Modifying the Metro Lucas 59 D4 distributor advance curve to suit the TA engine

The advantage of this more modern unit is that it has a Vacuum Advance facility which may prove useful with modern fuel. After fitting it I then needed to modify the advance curve to suit the TA engine. To do this I altered the “maximum stop” and “rate of advance”. Previous experience gave me settings that I have used to evaluate the results.

Firstly the car goes much better; the engine feels more responsive. What really indicates to me “improved fuel burning” is the condition of the exhaust valves.

An advantage of the MPJG engine is that having removed the spark plugs and by turning the engine on the handle, the exhaust valves can be seen through the plug holes.

Their condition has improved greatly. Before, they looked like they were struggling against incomplete combustion.
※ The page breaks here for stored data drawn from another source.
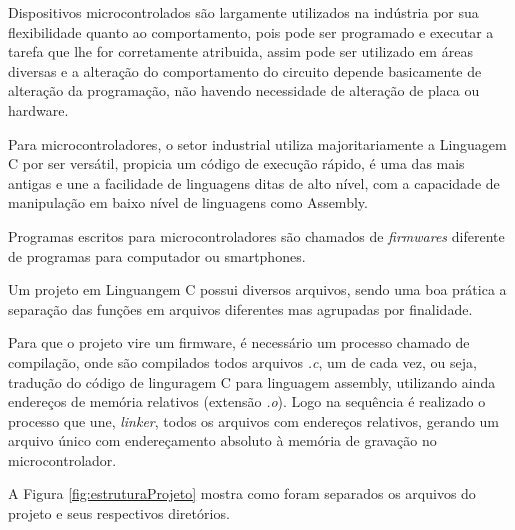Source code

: Dispositivos microcontrolados são largamente utilizados na indústria 
por sua flexibilidade quanto ao comportamento, 
pois pode ser programado e executar a tarefa que 
lhe for corretamente atribuida, 
assim pode ser utilizado em áreas diversas e 
a alteração do comportamento do circuito depende basicamente de 
alteração da programação, 
não havendo necessidade de alteração de placa ou hardware. 

Para microcontroladores, 
o setor industrial utiliza majoritariamente a Linguagem C por ser versátil, 
propicia um código de execução rápido, 
é uma das mais antigas e une a facilidade de linguagens ditas de alto nível, 
com a capacidade de manipulação em baixo nível de linguagens como Assembly. 

Programas escritos para microcontroladores são chamados de 
\emph{firmwares} diferente de programas para computador ou smartphones. 

Um projeto em Linguangem C possui diversos arquivos, 
sendo uma boa prática a separação das funções em 
arquivos diferentes mas agrupadas por finalidade. 

Para que o projeto vire um firmware, 
é necessário um processo chamado de compilação, 
onde são compilados todos arquivos \emph{.c}, 
um de cada vez, ou seja, 
tradução do código de linguragem C para linguagem assembly, 
utilizando ainda endereços de memória relativos (extensão \emph{.o}). 
Logo na sequência é realizado o processo que une, \emph{linker}, 
todos os arquivos com endereços relativos, 
gerando um arquivo único com endereçamento absoluto à 
memória de gravação no microcontrolador. 

A Figura \ref{fig:estruturaProjeto} mostra como foram separados os 
arquivos do projeto e seus respectivos diretórios. 


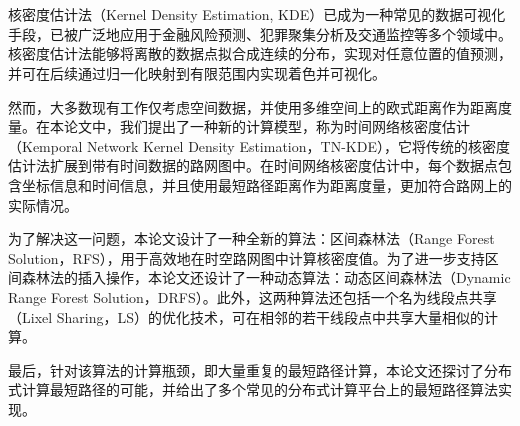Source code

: \vspace{-2.5cm}
\chapter*{\xiaosan {}}
\hspace{-0.5cm}

核密度估计法（Kernel Density Estimation, KDE）已成为一种常见的数据可视化手段，已被广泛地应用于金融风险预测、犯罪聚集分析及交通监控等多个领域中。核密度估计法能够将离散的数据点拟合成连续的分布，实现对任意位置的值预测，并可在后续通过归一化映射到有限范围内实现着色并可视化。

然而，大多数现有工作仅考虑空间数据，并使用多维空间上的欧式距离作为距离度量。在本论文中，我们提出了一种新的计算模型，称为时间网络核密度估计（Kemporal Network Kernel Density Estimation，TN-KDE），它将传统的核密度估计法扩展到带有时间数据的路网图中。在时间网络核密度估计中，每个数据点包含坐标信息和时间信息，并且使用最短路径距离作为距离度量，更加符合路网上的实际情况。

为了解决这一问题，本论文设计了一种全新的算法：区间森林法（Range Forest Solution，RFS），用于高效地在时空路网图中计算核密度值。为了进一步支持区间森林法的插入操作，本论文还设计了一种动态算法：动态区间森林法（Dynamic Range Forest Solution，DRFS）。此外，这两种算法还包括一个名为线段点共享（Lixel Sharing，LS）的优化技术，可在相邻的若干线段点中共享大量相似的计算。

最后，针对该算法的计算瓶颈，即大量重复的最短路径计算，本论文还探讨了分布式计算最短路径的可能，并给出了多个常见的分布式计算平台上的最短路径算法实现。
David’s exhaust downpipe temperature sensor.

Another indication of the more complete combustion is the exhaust temperature. Sometime ago I installed an exhaust down pipe temperature sensor (see photo).
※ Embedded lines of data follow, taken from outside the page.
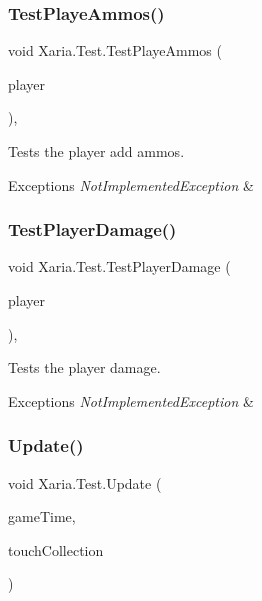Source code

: \subsubsection{\texorpdfstring{Test\+Playe\+Ammos()}{TestPlayeAmmos()}}
{\footnotesize\ttfamily void Xaria.\+Test.\+Test\+Playe\+Ammos (\begin{DoxyParamCaption}\item[{ref \hyperlink{classXaria_1_1Player}{Player}}]{player }\end{DoxyParamCaption})\hspace{0.3cm}{\ttfamily [inline]}, {\ttfamily [private]}}



Tests the player add ammos. 


\begin{DoxyExceptions}{Exceptions}
{\em Not\+Implemented\+Exception} & \\
\hline
\end{DoxyExceptions}
\mbox{\label{classXaria_1_1Test_a459546edfae1ef2d205103128e46593c}} 
\subsubsection{\texorpdfstring{Test\+Player\+Damage()}{TestPlayerDamage()}}
{\footnotesize\ttfamily void Xaria.\+Test.\+Test\+Player\+Damage (\begin{DoxyParamCaption}\item[{ref \hyperlink{classXaria_1_1Player}{Player}}]{player }\end{DoxyParamCaption})\hspace{0.3cm}{\ttfamily [inline]}, {\ttfamily [private]}}



Tests the player damage. 


\begin{DoxyExceptions}{Exceptions}
{\em Not\+Implemented\+Exception} & \\
\hline
\end{DoxyExceptions}
\mbox{\label{classXaria_1_1Test_af6298f90365209347b5bd4581ff7761d}} 
\subsubsection{\texorpdfstring{Update()}{Update()}}
{\footnotesize\ttfamily void Xaria.\+Test.\+Update (\begin{DoxyParamCaption}\item[{Game\+Time}]{game\+Time,  }\item[{Touch\+Collection}]{touch\+Collection }\end{DoxyParamCaption})\hspace{0.3cm}{\ttfamily [inline]}}



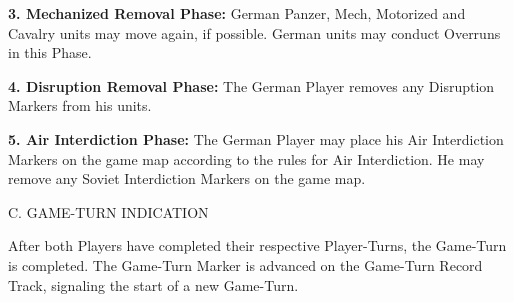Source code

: \textbf{3. Mechanized Removal Phase:} German Panzer, Mech, Motorized and Cavalry units may move again, if possible. German units may conduct Overruns in this Phase.

\textbf{4. Disruption Removal Phase:} The German Player removes any Disruption Markers from his units.

\textbf{5. Air Interdiction Phase:} The German Player may place his Air Interdiction Markers on the game map according to the rules for Air Interdiction. He may remove any Soviet Interdiction Markers on the game map.

C. GAME-TURN INDICATION

After both Players have completed their respective Player-Turns, the Game-Turn is completed. The Game-Turn Marker is advanced on the Game-Turn Record Track, signaling the start of a new Game-Turn.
Using the temperature as a guide, an optimum timing could be arrived at. This time I drove at 2500 rpm, about 43 mph, several times along a test route (level road about 2 miles long) and recorded the temperature with and without the vacuum advance connected. The temperature of the pipe was about 410 degrees C with the additional advance and about 35 degrees C greater without. Lower exhaust temperatures mean lower under bonnet temperatures, cooler carburettors and less vapour lock but most importantly indicates more complete combustion before the exhaust valve opens.

At speeds of 30/40 mph the inlet manifold vacuum is allowing the vacuum advance unit to apply probably 10-20 degrees additional advance (crank). Conversely any engine running 10-20 degrees “late” will be inefficient, run too hot and burn out exhaust valves and seats.
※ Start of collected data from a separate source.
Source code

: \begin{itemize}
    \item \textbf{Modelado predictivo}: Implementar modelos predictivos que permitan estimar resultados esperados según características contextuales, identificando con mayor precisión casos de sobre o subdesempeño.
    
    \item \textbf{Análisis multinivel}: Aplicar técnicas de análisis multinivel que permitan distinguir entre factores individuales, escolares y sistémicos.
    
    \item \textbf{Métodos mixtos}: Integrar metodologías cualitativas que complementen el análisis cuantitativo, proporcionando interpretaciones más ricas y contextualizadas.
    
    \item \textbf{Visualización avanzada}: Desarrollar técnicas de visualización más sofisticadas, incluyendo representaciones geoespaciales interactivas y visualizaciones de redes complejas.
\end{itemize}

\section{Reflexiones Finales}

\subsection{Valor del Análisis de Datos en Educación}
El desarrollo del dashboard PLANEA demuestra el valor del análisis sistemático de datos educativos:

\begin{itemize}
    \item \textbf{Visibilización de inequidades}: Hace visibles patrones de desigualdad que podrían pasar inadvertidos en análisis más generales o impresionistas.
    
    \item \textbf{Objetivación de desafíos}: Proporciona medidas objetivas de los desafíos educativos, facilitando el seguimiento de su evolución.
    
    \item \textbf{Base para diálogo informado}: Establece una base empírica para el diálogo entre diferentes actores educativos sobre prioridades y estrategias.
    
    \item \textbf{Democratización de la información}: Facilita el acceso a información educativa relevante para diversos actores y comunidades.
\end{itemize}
To modify the distributor:-

With the distributor on the bench in a soft vice, first remove the points’ plate by removing the 2 screws and wire grommet. Lift the plate, noting the peg which locates through the vacuum advance rod. When re-assembling it may be better to loosen the vacuum unit’s screws for extra wriggle room (can be quite a fiddle).

Next remove the 2 advance springs. These are quite thick and difficult to pop off.

Lifting out the cam requires a puller, I made one (see photo). Holding the cam in is a small nylon O ring. Centre dot the top of the shaft for the puller point to locate.

David’s home made puller and the “maximum stop” (arrowed).

The photo also shows the “maximum stop” (arrow) where a small amount of filing will increase the movement. The plate will have a number stamped on it: 8 or 12 for example – this is the distributor factory maximum degrees. File the stop to achieve 16 degrees (32 crank). Use a protractor stuck onto the cam top with blue tack to measure the angle of movement. I replaced the 2 springs with some much lighter which I think came from the Moss spring packet.

Spring dimensions mm

  1. Wire 0.75 o/s length 17 o/s diameter 5.3 coils 7
  1. Wire 0.6 o/s length 16.5 o/s diameter 4.94 coils 6

The cam fits over a nylon guide ring which only goes one way around. Check that the cam moves its full 16 degrees before putting the springs on and the O ring.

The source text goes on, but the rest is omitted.